Afrique en ligne

Actualités africaines: Economie Politique Finances Sports

Tuesday
Feb 09th

HRW exige la suspension du Zimbabwe du Processus de Kimberley

L'organisation Human Rights Watch (HRW) a soutenu jeudi que le Mécanisme de certification du Processus de Kimberley, qui doit se réunir la semaine prochaine à Swakopmund, en Namibie, doit immédiatement suspendre le Zimbabwe pour ses violations constantes des droits de l'homme et sa poursuite pour contrebande dans les gisements de diamant de Marange.

HTW accuse le gouvernement zimbabwéen de ne pas se conformer aux recommandations d'une mission d'évaluation du mécanisme, un régime international qui régit le secteur du diamant.

HRW estime que la suspension du Zimbabwe au cours de cette réunion prévue du 02 au 05 novembre, et une interdiction des diamants de Marange, sont essentielles pour la crédibilité du Processus de Kimberley et de l'industrie du diamant.

Le Processus de Kimberley, mis en place pour metre fin au commerce "des diamants de la guerre", doit tenir ses engagements envers ses clients selon lesquels les pierres qu'ils achètent n'ont pas été exploitées dans des situations de violations graves des droits humains, selon HRW.

L'organisation de défense des droits de l'homme a donc invité le Processus de Kimberley à mettre en place un mécanisme de surveillance locale comprenant des organisations de la société civile et des responsables de la communauté Marange, pouvant librement surveiller et vérifier le respect par le gouvernement du Zimbabwe des recommandations de la mission du Processus de Kimberley.
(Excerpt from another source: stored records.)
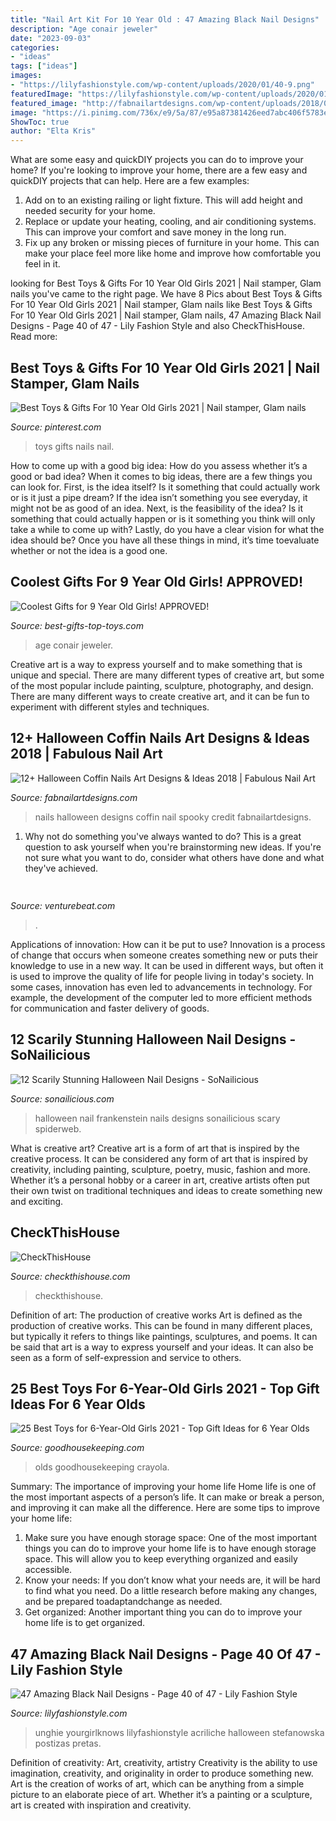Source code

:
 ```yaml
---
title: "Nail Art Kit For 10 Year Old : 47 Amazing Black Nail Designs"
description: "Age conair jeweler"
date: "2023-09-03"
categories:
- "ideas"
tags: ["ideas"]
images:
- "https://lilyfashionstyle.com/wp-content/uploads/2020/01/40-9.png"
featuredImage: "https://lilyfashionstyle.com/wp-content/uploads/2020/01/40-9.png"
featured_image: "http://fabnailartdesigns.com/wp-content/uploads/2018/07/12-Halloween-Coffin-Nails-Art-Designs-Ideas-2018-3.jpg"
image: "https://i.pinimg.com/736x/e9/5a/87/e95a87381426eed7abc406f5783efeb3.jpg"
ShowToc: true
author: "Elta Kris"
---
```



What are some easy and quickDIY projects you can do to improve your home?
If you're looking to improve your home, there are a few easy and quickDIY projects that can help. Here are a few examples: 
1. Add on to an existing railing or light fixture. This will add height and needed security for your home.
2. Replace or update your heating, cooling, and air conditioning systems. This can improve your comfort and save money in the long run.
3. Fix up any broken or missing pieces of furniture in your home. This can make your place feel more like home and improve how comfortable you feel in it.

	

		
looking for Best Toys &amp; Gifts For 10 Year Old Girls 2021 | Nail stamper, Glam nails you've came to the right page. We have 8 Pics about Best Toys &amp; Gifts For 10 Year Old Girls 2021 | Nail stamper, Glam nails like Best Toys &amp; Gifts For 10 Year Old Girls 2021 | Nail stamper, Glam nails, 47 Amazing Black Nail Designs - Page 40 of 47 - Lily Fashion Style and also CheckThisHouse. Read more:
		
    
## Best Toys &amp; Gifts For 10 Year Old Girls 2021 | Nail Stamper, Glam Nails

<img loading=lazy src="https://i.pinimg.com/736x/e9/5a/87/e95a87381426eed7abc406f5783efeb3.jpg" onerror="this.onerror=null;this.src='https://tse2.mm.bing.net/th?id=OIP.Vrazmm-rN3cb1PS9hohEjgHaHa&amp;pid=15.1';" alt="Best Toys &amp; Gifts For 10 Year Old Girls 2021 | Nail stamper, Glam nails">

_Source: pinterest.com_

>toys gifts nails nail. 

	

How to come up with a good big idea: How do you assess whether it’s a good or bad idea?
When it comes to big ideas, there are a few things you can look for. First, is the idea itself? Is it something that could actually work or is it just a pipe dream? If the idea isn’t something you see everyday, it might not be as good of an idea. Next, is the feasibility of the idea? Is it something that could actually happen or is it something you think will only take a while to come up with? Lastly, do you have a clear vision for what the idea should be? Once you have all these things in mind, it’s time toevaluate whether or not the idea is a good one.

    
## Coolest Gifts For 9 Year Old Girls! APPROVED!

<img loading=lazy src="http://ecx.images-amazon.com/images/I/41zqTUIl8PL.jpg" onerror="this.onerror=null;this.src='https://tse1.mm.bing.net/th?id=OIP._ysnV3Zq9GOeN7i-peAArgAAAA&amp;pid=15.1';" alt="Coolest Gifts for 9 Year Old Girls! APPROVED!">

_Source: best-gifts-top-toys.com_

>age conair jeweler. 

	

Creative art is a way to express yourself and to make something that is unique and special. There are many different types of creative art, but some of the most popular include painting, sculpture, photography, and design. There are many different ways to create creative art, and it can be fun to experiment with different styles and techniques.

    
## 12+ Halloween Coffin Nails Art Designs &amp; Ideas 2018 | Fabulous Nail Art

<img loading=lazy src="http://fabnailartdesigns.com/wp-content/uploads/2018/07/12-Halloween-Coffin-Nails-Art-Designs-Ideas-2018-3.jpg" onerror="this.onerror=null;this.src='https://tse1.mm.bing.net/th?id=OIP.DIaVVuRvy_pVCgH9nt-FxgHaHa&amp;pid=15.1';" alt="12+ Halloween Coffin Nails Art Designs &amp; Ideas 2018 | Fabulous Nail Art">

_Source: fabnailartdesigns.com_

>nails halloween designs coffin nail spooky credit fabnailartdesigns. 

	

1. Why not do something you've always wanted to do? This is a great question to ask yourself when you're brainstorming new ideas. If you're not sure what you want to do, consider what others have done and what they've achieved.

    
## 

<img loading=lazy src="https://venturebeat.com/wp-content/uploads/2019/11/sirired.jpg" onerror="this.onerror=null;this.src='https://tse3.mm.bing.net/th?id=OIP.JLRusF0NhdqAVoxmYe6LnQHaDt&amp;pid=15.1';" alt="">

_Source: venturebeat.com_

>. 

	

Applications of innovation: How can it be put to use?
Innovation is a process of change that occurs when someone creates something new or puts their knowledge to use in a new way. It can be used in different ways, but often it is used to improve the quality of life for people living in today's society. In some cases, innovation has even led to advancements in technology. For example, the development of the computer led to more efficient methods for communication and faster delivery of goods.

    
## 12 Scarily Stunning Halloween Nail Designs - SoNailicious

<img loading=lazy src="https://sonailicious.com/wp-content/uploads/2018/10/frankenstein-halloween-nail-design.jpg" onerror="this.onerror=null;this.src='https://tse2.mm.bing.net/th?id=OIP.h6fHN5IsmHMb-KIRyvS7hwHaJN&amp;pid=15.1';" alt="12 Scarily Stunning Halloween Nail Designs - SoNailicious">

_Source: sonailicious.com_

>halloween nail frankenstein nails designs sonailicious scary spiderweb. 

	

What is creative art?
Creative art is a form of art that is inspired by the creative process. It can be considered any form of art that is inspired by creativity, including painting, sculpture, poetry, music, fashion and more. Whether it’s a personal hobby or a career in art, creative artists often put their own twist on traditional techniques and ideas to create something new and exciting.

    
## CheckThisHouse

<img loading=lazy src="https://www.checkthishouse.com/wp-content/uploads/vacation-rental-deck.jpg" onerror="this.onerror=null;this.src='https://tse3.mm.bing.net/th?id=OIP.k3o-DtYeIlUWMRYjf9kAiwHaE8&amp;pid=15.1';" alt="CheckThisHouse">

_Source: checkthishouse.com_

>checkthishouse. 

	

Definition of art: The production of creative works
Art is defined as the production of creative works. This can be found in many different places, but typically it refers to things like paintings, sculptures, and poems. It can be said that art is a way to express yourself and your ideas. It can also be seen as a form of self-expression and service to others.

    
## 25 Best Toys For 6-Year-Old Girls 2021 - Top Gift Ideas For 6 Year Olds

<img loading=lazy src="https://hips.hearstapps.com/vader-prod.s3.amazonaws.com/1570459548-51U4CIuxgrL.jpg?crop=0.928xw:1xh;center,top&amp;resize=480:*" onerror="this.onerror=null;this.src='https://tse1.mm.bing.net/th?id=OIP._3GwA2qz7Nb6mewBcYpajwAAAA&amp;pid=15.1';" alt="25 Best Toys for 6-Year-Old Girls 2021 - Top Gift Ideas for 6 Year Olds">

_Source: goodhousekeeping.com_

>olds goodhousekeeping crayola. 

	

Summary: The importance of improving your home life
Home life is one of the most important aspects of a person’s life. It can make or break a person, and improving it can make all the difference. Here are some tips to improve your home life: 
1. Make sure you have enough storage space: One of the most important things you can do to improve your home life is to have enough storage space. This will allow you to keep everything organized and easily accessible. 
2. Know your needs: If you don’t know what your needs are, it will be hard to find what you need. Do a little research before making any changes, and be prepared toadaptandchange as needed. 
3. Get organized: Another important thing you can do to improve your home life is to get organized.

    
## 47 Amazing Black Nail Designs - Page 40 Of 47 - Lily Fashion Style

<img loading=lazy src="https://lilyfashionstyle.com/wp-content/uploads/2020/01/40-9.png" onerror="this.onerror=null;this.src='https://tse1.mm.bing.net/th?id=OIP.MQnFxxiZPlaPcufL3u8LGAHaKt&amp;pid=15.1';" alt="47 Amazing Black Nail Designs - Page 40 of 47 - Lily Fashion Style">

_Source: lilyfashionstyle.com_

>unghie yourgirlknows lilyfashionstyle acriliche halloween stefanowska postizas pretas. 

	

Definition of creativity: Art, creativity, artistry
Creativity is the ability to use imagination, creativity, and originality in order to produce something new. Art is the creation of works of art, which can be anything from a simple picture to an elaborate piece of art. Whether it’s a painting or a sculpture, art is created with inspiration and creativity.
Des chercheurs de HRW ont mené des enquêtes de suivi du 17 au 23 octobre, qui ont établi que des éléments des Forces de défense zimbabwéenne ont renforcé leur présence autour des gisements de diamant et qu'ils commettaient des exactions contre les membres de la communauté locale et se livraient au trafic des diamants.

"Le Zimbabwe a largement eu le temps de mettre fin à ces abus et à la contrebande à Marange", a déclaré Georgette Gagnon, la directrice de Human Rights Watch pour l'Afrique.

Dans le cadre de leur dernière enquête au Zimbabwe, les chercheurs ont trouvé que l'armée zimbabwéenne utilisait des groupes de mineurs locaux pour extraire les diamants, en les faisant souvent travailler de force, y compris les enfants.

Les enquêtes ont également révélé que le trafic des diamants de Marange s'était intensifié et que des acheteurs et intermédiaires échangaient ouvertement les diamants de Marange dans la petite ville mozambicaine de Manica, à une vingtaine de kilomètres de Mutare.

Les contrebandiers seraient des Libanais, des Belges, des Sud-Africains et des Indiens, qui introduisent illicitement les diamants de Marange sur le marché international.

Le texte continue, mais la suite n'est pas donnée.